Work order
Reproduce the entire listing exactly. Leave the pictures out.
^^^^
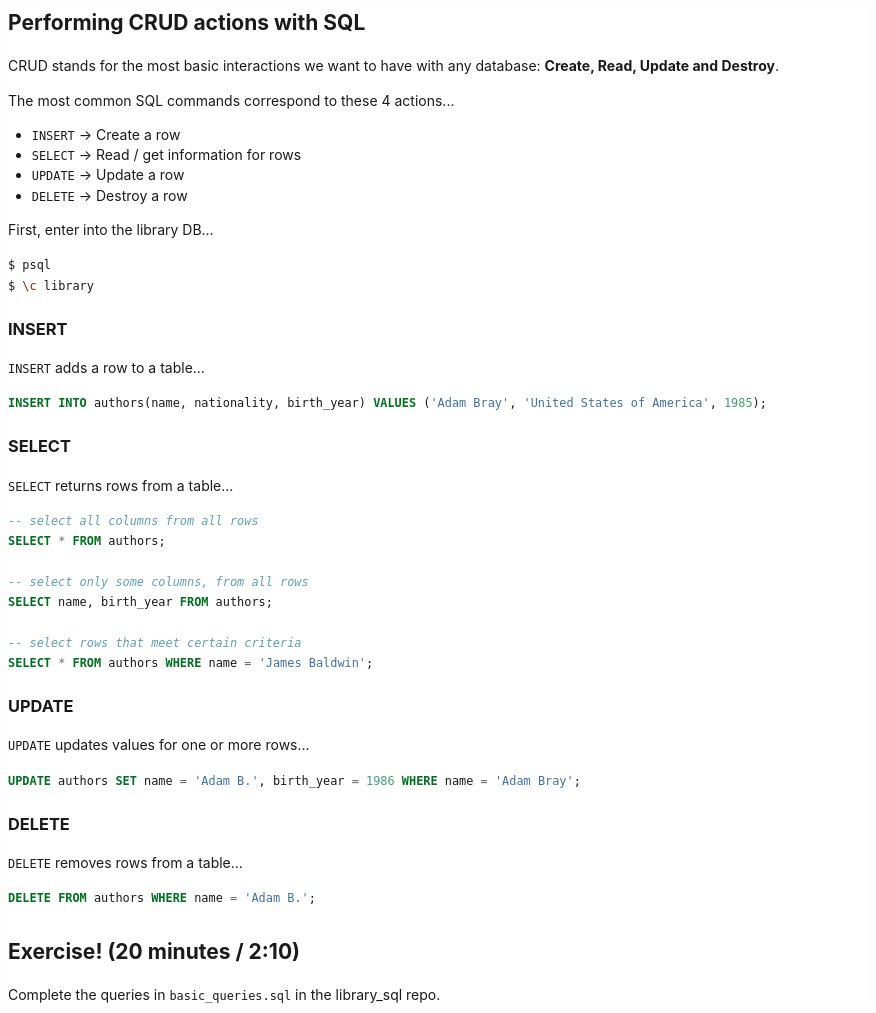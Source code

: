 ## Performing CRUD actions with SQL

CRUD stands for the most basic interactions we want to have with any database: **Create, Read, Update and Destroy**.

The most common SQL commands correspond to these 4 actions...

* `INSERT` -> Create a row
* `SELECT` -> Read / get information for rows
* `UPDATE` -> Update a row
* `DELETE` -> Destroy a row

First, enter into the library DB...

```bash
$ psql
$ \c library
```

### INSERT

`INSERT` adds a row to a table...

```sql
INSERT INTO authors(name, nationality, birth_year) VALUES ('Adam Bray', 'United States of America', 1985);
```

### SELECT

`SELECT` returns rows from a table...

```sql
-- select all columns from all rows
SELECT * FROM authors;

-- select only some columns, from all rows
SELECT name, birth_year FROM authors;

-- select rows that meet certain criteria
SELECT * FROM authors WHERE name = 'James Baldwin';
```

### UPDATE

`UPDATE` updates values for one or more rows...

```sql
UPDATE authors SET name = 'Adam B.', birth_year = 1986 WHERE name = 'Adam Bray';
```

### DELETE

`DELETE` removes rows from a table...

```sql
DELETE FROM authors WHERE name = 'Adam B.';
```

## Exercise! (20 minutes / 2:10)

Complete the queries in `basic_queries.sql` in the library_sql repo.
^^^^
Reply to the exercise
Source code

: ## Performing CRUD actions with SQL

CRUD stands for the most basic interactions we want to have with any database: **Create, Read, Update and Destroy**.

The most common SQL commands correspond to these 4 actions...

* `INSERT` -> Create a row
* `SELECT` -> Read / get information for rows
* `UPDATE` -> Update a row
* `DELETE` -> Destroy a row

First, enter into the library DB...

```bash
$ psql
$ \c library
```

### INSERT

`INSERT` adds a row to a table...

```sql
INSERT INTO authors(name, nationality, birth_year) VALUES ('Adam Bray', 'United States of America', 1985);
```

### SELECT

`SELECT` returns rows from a table...

```sql
-- select all columns from all rows
SELECT * FROM authors;

-- select only some columns, from all rows
SELECT name, birth_year FROM authors;

-- select rows that meet certain criteria
SELECT * FROM authors WHERE name = 'James Baldwin';
```

### UPDATE

`UPDATE` updates values for one or more rows...

```sql
UPDATE authors SET name = 'Adam B.', birth_year = 1986 WHERE name = 'Adam Bray';
```

### DELETE

`DELETE` removes rows from a table...

```sql
DELETE FROM authors WHERE name = 'Adam B.';
```

## Exercise! (20 minutes / 2:10)

Complete the queries in `basic_queries.sql` in the library_sql repo.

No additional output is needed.